Strings and Serpents

October 22, 2014
Gorell Recital Hall, Second Floor of Sutton Hall

This event is over.

Strings and Serpents is a multi-cultural collaboration currently in development between two pianists (Andy Milne's Crystal Magnets Piano Duo with French pianist Benoit Delbecq), an animator, and two Japanese koto players. Merging musical and visual forms into a unified experience, Strings and Serpents features a 60-minute animated film in conjunction with the live performance of the combined piano and koto duos.

Crystal Magnets is a piano duo from two masters of contemporary improvisation, Canadian Andy Milne and Frenchman Benoît Delbecq. In 2007, they received the French-America Jazz Exchange commission from Chamber Music America to develop and record “Where is Pannonica?” Using the sonic landscape of the 5.0 surround sound format for inspiration, the music was composed in part to exploit the unique potential for placing specific compositional elements in distinct regions of the mix.

The New York Times lauded the recording as a “strangely beautiful new album” from two “resourcefully contemporary pianists, both drawn to quixotic interrogations of harmony and timbre.” Both Milne and Delbecq are recipients of the prestigious Civitella Fellowship and, individually, lead and compose for numerous projects, tour extensively throughout the world, and are highly regarded within the jazz and creative music communities of New York and Paris, respectively.

Musically, the project explores a synthesis of Japanese and Western structures in terms of form, improvisational language, and rhythm. Seamlessly blending traditional and modern koto textures with the language of jazz and contemporary improvisation, the compositions explore a polymetric approach for prepared piano and koto, expanding the interaction of rhythmic forms and sonic colors between the music and the animation.

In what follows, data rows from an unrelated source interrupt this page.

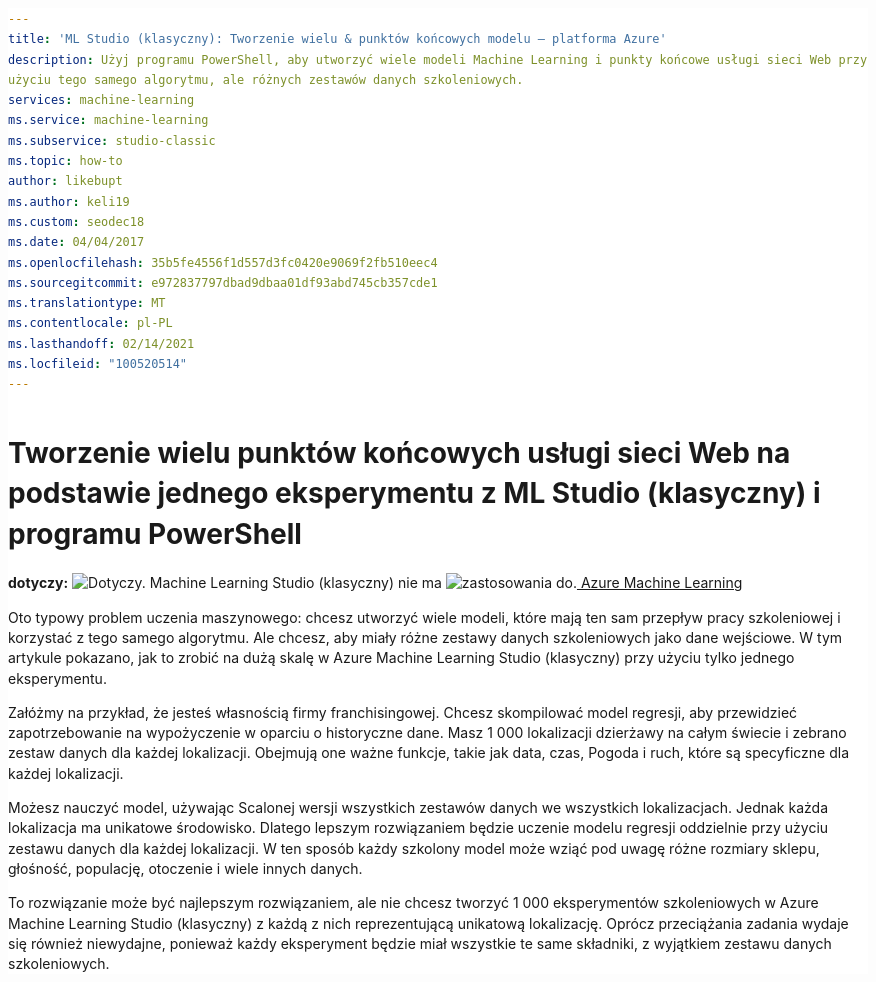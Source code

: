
 ```yaml
---
title: 'ML Studio (klasyczny): Tworzenie wielu & punktów końcowych modelu — platforma Azure'
description: Użyj programu PowerShell, aby utworzyć wiele modeli Machine Learning i punkty końcowe usługi sieci Web przy użyciu tego samego algorytmu, ale różnych zestawów danych szkoleniowych.
services: machine-learning
ms.service: machine-learning
ms.subservice: studio-classic
ms.topic: how-to
author: likebupt
ms.author: keli19
ms.custom: seodec18
ms.date: 04/04/2017
ms.openlocfilehash: 35b5fe4556f1d557d3fc0420e9069f2fb510eec4
ms.sourcegitcommit: e972837797dbad9dbaa01df93abd745cb357cde1
ms.translationtype: MT
ms.contentlocale: pl-PL
ms.lasthandoff: 02/14/2021
ms.locfileid: "100520514"
---
```

# <a name="create-multiple-web-service-endpoints-from-one-experiment-with-ml-studio-classic-and-powershell"></a>Tworzenie wielu punktów końcowych usługi sieci Web na podstawie jednego eksperymentu z ML Studio (klasyczny) i programu PowerShell

**dotyczy:** ![ Dotyczy. ](../../../includes/media/aml-applies-to-skus/yes.png) Machine Learning Studio (klasyczny) nie ma ![ zastosowania do.](../../../includes/media/aml-applies-to-skus/no.png)[ Azure Machine Learning](../overview-what-is-machine-learning-studio.md#ml-studio-classic-vs-azure-machine-learning-studio)  

Oto typowy problem uczenia maszynowego: chcesz utworzyć wiele modeli, które mają ten sam przepływ pracy szkoleniowej i korzystać z tego samego algorytmu. Ale chcesz, aby miały różne zestawy danych szkoleniowych jako dane wejściowe. W tym artykule pokazano, jak to zrobić na dużą skalę w Azure Machine Learning Studio (klasyczny) przy użyciu tylko jednego eksperymentu.

Załóżmy na przykład, że jesteś własnością firmy franchisingowej. Chcesz skompilować model regresji, aby przewidzieć zapotrzebowanie na wypożyczenie w oparciu o historyczne dane. Masz 1 000 lokalizacji dzierżawy na całym świecie i zebrano zestaw danych dla każdej lokalizacji. Obejmują one ważne funkcje, takie jak data, czas, Pogoda i ruch, które są specyficzne dla każdej lokalizacji.

Możesz nauczyć model, używając Scalonej wersji wszystkich zestawów danych we wszystkich lokalizacjach. Jednak każda lokalizacja ma unikatowe środowisko. Dlatego lepszym rozwiązaniem będzie uczenie modelu regresji oddzielnie przy użyciu zestawu danych dla każdej lokalizacji. W ten sposób każdy szkolony model może wziąć pod uwagę różne rozmiary sklepu, głośność, populację, otoczenie i wiele innych danych.

To rozwiązanie może być najlepszym rozwiązaniem, ale nie chcesz tworzyć 1 000 eksperymentów szkoleniowych w Azure Machine Learning Studio (klasyczny) z każdą z nich reprezentującą unikatową lokalizację. Oprócz przeciążania zadania wydaje się również niewydajne, ponieważ każdy eksperyment będzie miał wszystkie te same składniki, z wyjątkiem zestawu danych szkoleniowych.
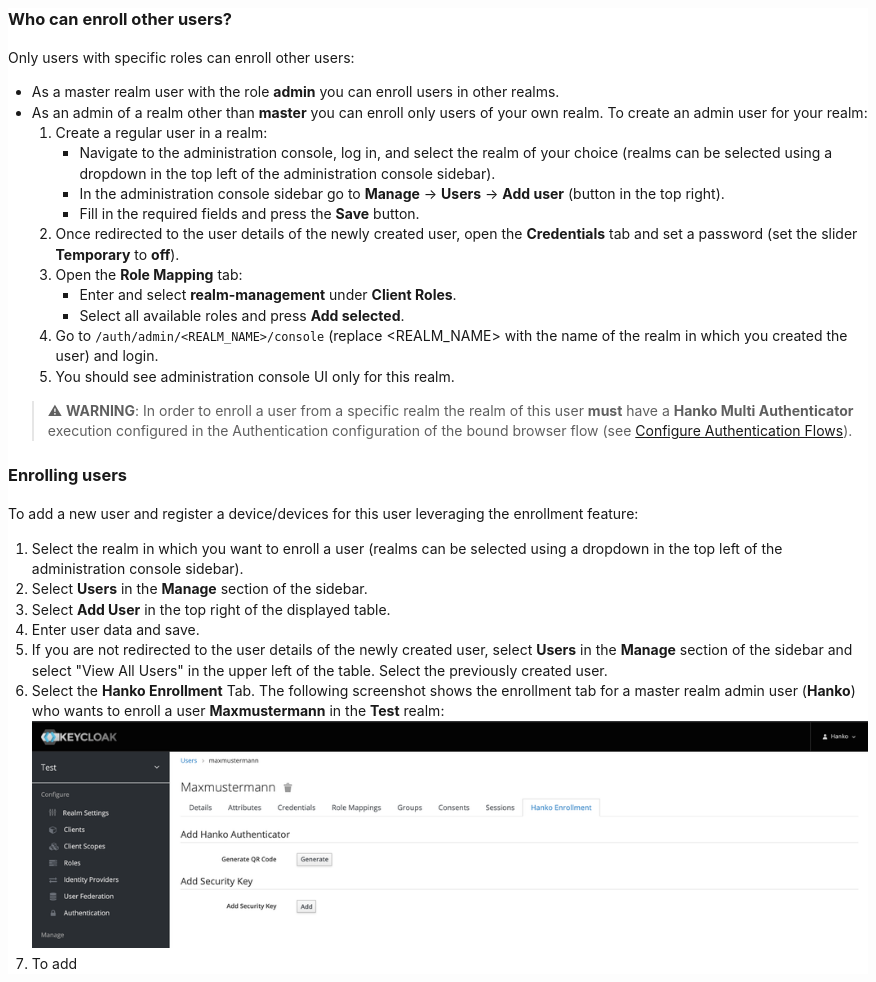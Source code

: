 ### Who can enroll other users?

Only users with specific roles can enroll other users:

- As a master realm user with the role **admin** you can enroll users in other realms.
- As an admin of a realm other than **master** you can enroll only users of your own realm. To create an admin user for
your realm:
    1. Create a regular user in a realm:
        - Navigate to the administration console, log in, and select the realm of your choice (realms can be selected
        using a dropdown in the top left of the administration console sidebar).
        - In the administration console sidebar go to **Manage** -> **Users** -> **Add user** (button in the top right).
        - Fill in the required fields and press the **Save** button.
    2. Once redirected to the user details of the newly created user, open the **Credentials** tab and set a password 
    (set the slider **Temporary** to **off**).
    3. Open the **Role Mapping** tab:
        - Enter and select **realm-management** under **Client Roles**.
        - Select all available roles and press **Add selected**.
    4. Go to `/auth/admin/<REALM_NAME>/console` (replace <REALM_NAME> with the name of the realm in which you created 
    the user) and login.
    5. You should see administration console UI only for this realm.


> :warning: **WARNING**: In order to enroll a user from a specific realm the realm of this user  **must** have a 
> **Hanko Multi Authenticator** execution configured in the Authentication configuration of the bound browser flow 
> (see [Configure Authentication Flows](#configure-authentication-flows)).

### Enrolling users 

To add a new user and register a device/devices for this user leveraging the enrollment feature:

1. Select the realm in which you want to enroll a user (realms can be selected using a dropdown in the top left of the 
administration console sidebar).
2. Select **Users** in the **Manage** section of the sidebar. 
3. Select **Add User** in the top right of the displayed table.
4. Enter user data and save.
5. If you are not redirected to the user details of the newly created user, select **Users** in the **Manage** 
section of the sidebar and select "View All Users" in the upper left of the table. Select the previously created user.
6. Select the **Hanko Enrollment** Tab. The following screenshot shows the enrollment tab for a master realm admin user 
(**Hanko**) who wants to enroll a user **Maxmustermann** in the **Test** realm:
    ![Hanko Enrollment tab](./docs/resources/enrollment.png)
7. To add 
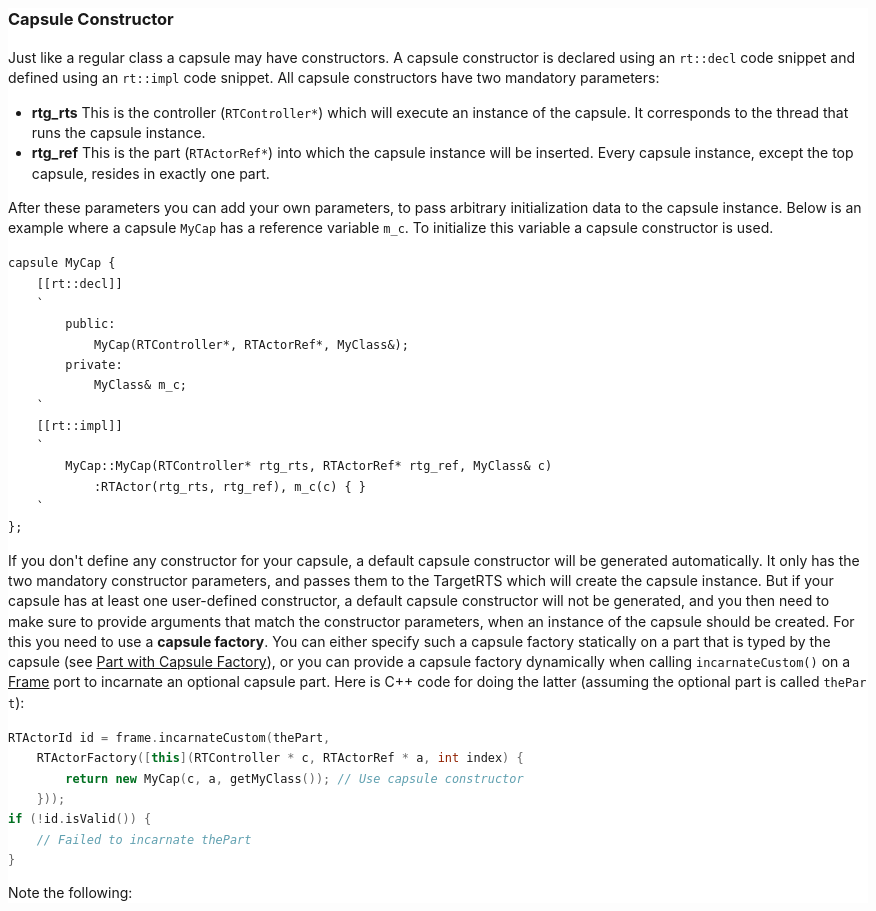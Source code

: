 ### Capsule Constructor
Just like a regular class a capsule may have constructors. A capsule constructor is declared using an `rt::decl` code snippet and defined using an `rt::impl` code snippet. All capsule constructors have two mandatory parameters:

* **rtg_rts** This is the controller (`RTController*`) which will execute an instance of the capsule. It corresponds to the thread that runs the capsule instance.
* **rtg_ref** This is the part (`RTActorRef*`) into which the capsule instance will be inserted. Every capsule instance, except the top capsule, resides in exactly one part.

After these parameters you can add your own parameters, to pass arbitrary initialization data to the capsule instance. Below is an example where a capsule `MyCap` has a reference variable `m_c`. To initialize this variable a capsule constructor is used.

``` art
capsule MyCap {    
    [[rt::decl]]
    `
        public:
            MyCap(RTController*, RTActorRef*, MyClass&);
        private:
            MyClass& m_c;
    `
    [[rt::impl]]
    `
        MyCap::MyCap(RTController* rtg_rts, RTActorRef* rtg_ref, MyClass& c) 
            :RTActor(rtg_rts, rtg_ref), m_c(c) { }
    `
};
```

If you don't define any constructor for your capsule, a default capsule constructor will be generated automatically. It only has the two mandatory constructor parameters, and passes them to the TargetRTS which will create the capsule instance. But if your capsule has at least one user-defined constructor, a default capsule constructor will not be generated, and you then need to make sure to provide arguments that match the constructor parameters, when an instance of the capsule should be created. For this you need to use a **capsule factory**. You can either specify such a capsule factory statically on a part that is typed by the capsule (see [Part with Capsule Factory](#part-with-capsule-factory)), or you can provide a capsule factory dynamically when calling `incarnateCustom()` on a [Frame](../targetrts-api/struct_frame.html) port to incarnate an optional capsule part. Here is C++ code for doing the latter (assuming the optional part is called `thePart`):

``` cpp
RTActorId id = frame.incarnateCustom(thePart,
    RTActorFactory([this](RTController * c, RTActorRef * a, int index) {
        return new MyCap(c, a, getMyClass()); // Use capsule constructor
    }));
if (!id.isValid()) {
    // Failed to incarnate thePart
}
```

Note the following:
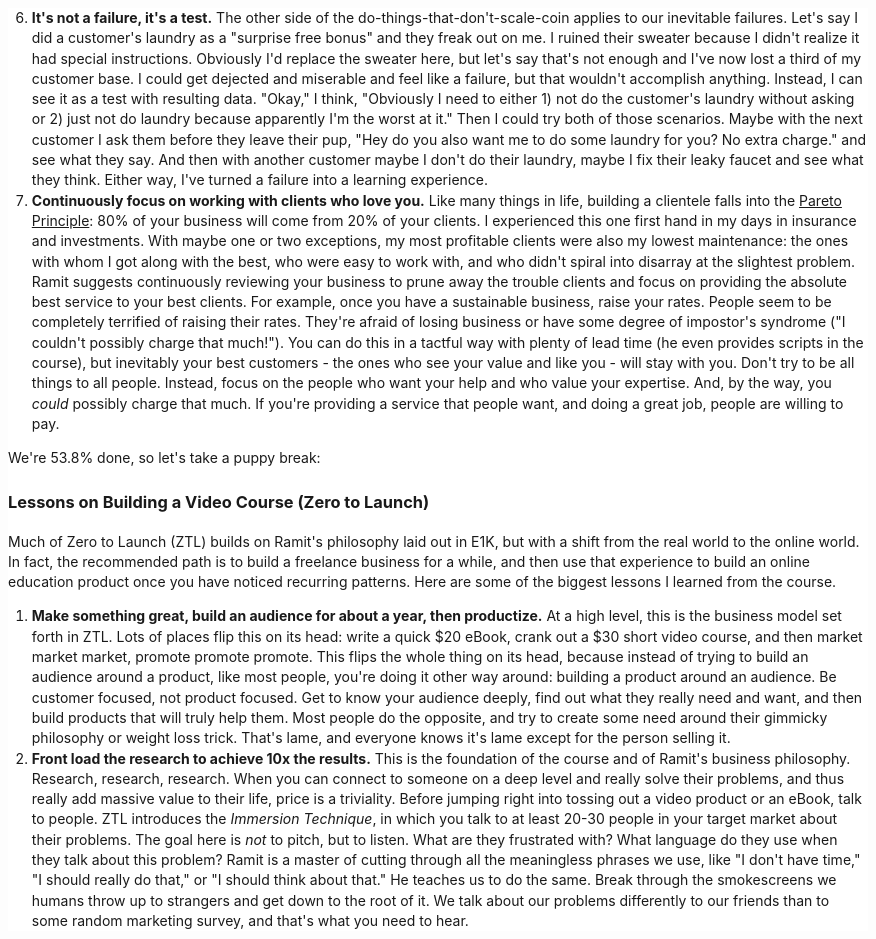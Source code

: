 6. **It's not a failure, it's a test.** The other side of the do-things-that-don't-scale-coin applies to our inevitable failures. Let's say I did a customer's laundry as a "surprise free bonus" and they freak out on me. I ruined their sweater because I didn't realize it had special instructions. Obviously I'd replace the sweater here, but let's say that's not enough and I've now lost a third of my customer base. I could get dejected and miserable and feel like a failure, but that wouldn't accomplish anything. Instead, I can see it as a test with resulting data. "Okay," I think, "Obviously I need to either 1) not do the customer's laundry without asking or 2) just not do laundry because apparently I'm the worst at it." Then I could try both of those scenarios. Maybe with the next customer I ask them before they leave their pup, "Hey do you also want me to do some laundry for you? No extra charge." and see what they say. And then with another customer maybe I don't do their laundry, maybe I fix their leaky faucet and see what they think. Either way, I've turned a failure into a learning experience.
7. **Continuously focus on working with clients who love you.** Like many things in life, building a clientele falls into the [Pareto Principle](http://www.investopedia.com/terms/p/paretoprinciple.asp): 80% of your business will come from 20% of your clients. I experienced this one first hand in my days in insurance and investments. With maybe one or two exceptions, my most profitable clients were also my lowest maintenance: the ones with whom I got along with the best, who were easy to work with, and who didn't spiral into disarray at the slightest problem. Ramit suggests continuously reviewing your business to prune away the trouble clients and focus on providing the absolute best service to your best clients. For example, once you have a sustainable business, raise your rates. People seem to be completely terrified of raising their rates. They're afraid of losing business or have some degree of impostor's syndrome ("I couldn't possibly charge that much!"). You can do this in a tactful way with plenty of lead time (he even provides scripts in the course), but inevitably your best customers - the ones who see your value and like you - will stay with you. Don't try to be all things to all people. Instead, focus on the people who want your help and who value your expertise. And, by the way, you *could* possibly charge that much. If you're providing a service that people want, and doing a great job, people are willing to pay.

We're 53.8% done, so let's take a puppy break:

<span style="position: relative; display: block; margin-left: auto; margin-right: auto; max-width: 495px;">     
<iframe src="https://giphy.com/embed/rD8R00QOKwfxC" width="480" height="270" frameBorder="0" class="giphy-embed" allowFullScreen></iframe>
</span>

### Lessons on Building a Video Course (Zero to Launch)
Much of Zero to Launch (ZTL) builds on Ramit's philosophy laid out in E1K, but with a shift from the real world to the online world. In fact, the recommended path is to build a freelance business for a while, and then use that experience to build an online education product once you have noticed recurring patterns. Here are some of the biggest lessons I learned from the course.

1. **Make something great, build an audience for about a year, then productize.** At a high level, this is the business model set forth in ZTL. Lots of places flip this on its head: write a quick $20 eBook, crank out a $30 short video course, and then market market market, promote promote promote. This flips the whole thing on its head, because instead of trying to build an audience around a product, like most people, you're doing it other way around: building a product around an audience. Be customer focused, not product focused. Get to know your audience deeply, find out what they really need and want, and then build products that will truly help them. Most people do the opposite, and try to create some need around their gimmicky philosophy or weight loss trick. That's lame, and everyone knows it's lame except for the person selling it. 
2. **Front load the research to achieve 10x the results.** This is the foundation of the course and of Ramit's business philosophy. Research, research, research. When you can connect to someone on a deep level and really solve their problems, and thus really add massive value to their life, price is a triviality. Before jumping right into tossing out a video product or an eBook, talk to people. ZTL introduces the *Immersion Technique*, in which you talk to at least 20-30 people in your target market about their problems. The goal here is *not* to pitch, but to listen. What are they frustrated with? What language do they use when they talk about this problem? Ramit is a master of cutting through all the meaningless phrases we use, like "I don't have time," "I should really do that," or "I should think about that." He teaches us to do the same. Break through the smokescreens we humans throw up to strangers and get down to the root of it. We talk about our problems differently to our friends than to some random marketing survey, and that's what you need to hear.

The theme of the animation is based on the Rainbow Serpent mythology and employs 2-D and 3-D computer-generated imagery (CGI), inspired by the music. The story is told visually, without dialogue or subtitles, and elegantly projects a visual composition that experiments with color, shape, texture, light, and motion to enrich the relationship between the pianos and kotos.

Tickets are priced at $26 (regular), $22 (discount for senior citizens and groups of 15 or more), and $14 (I-Card holder, students, and children).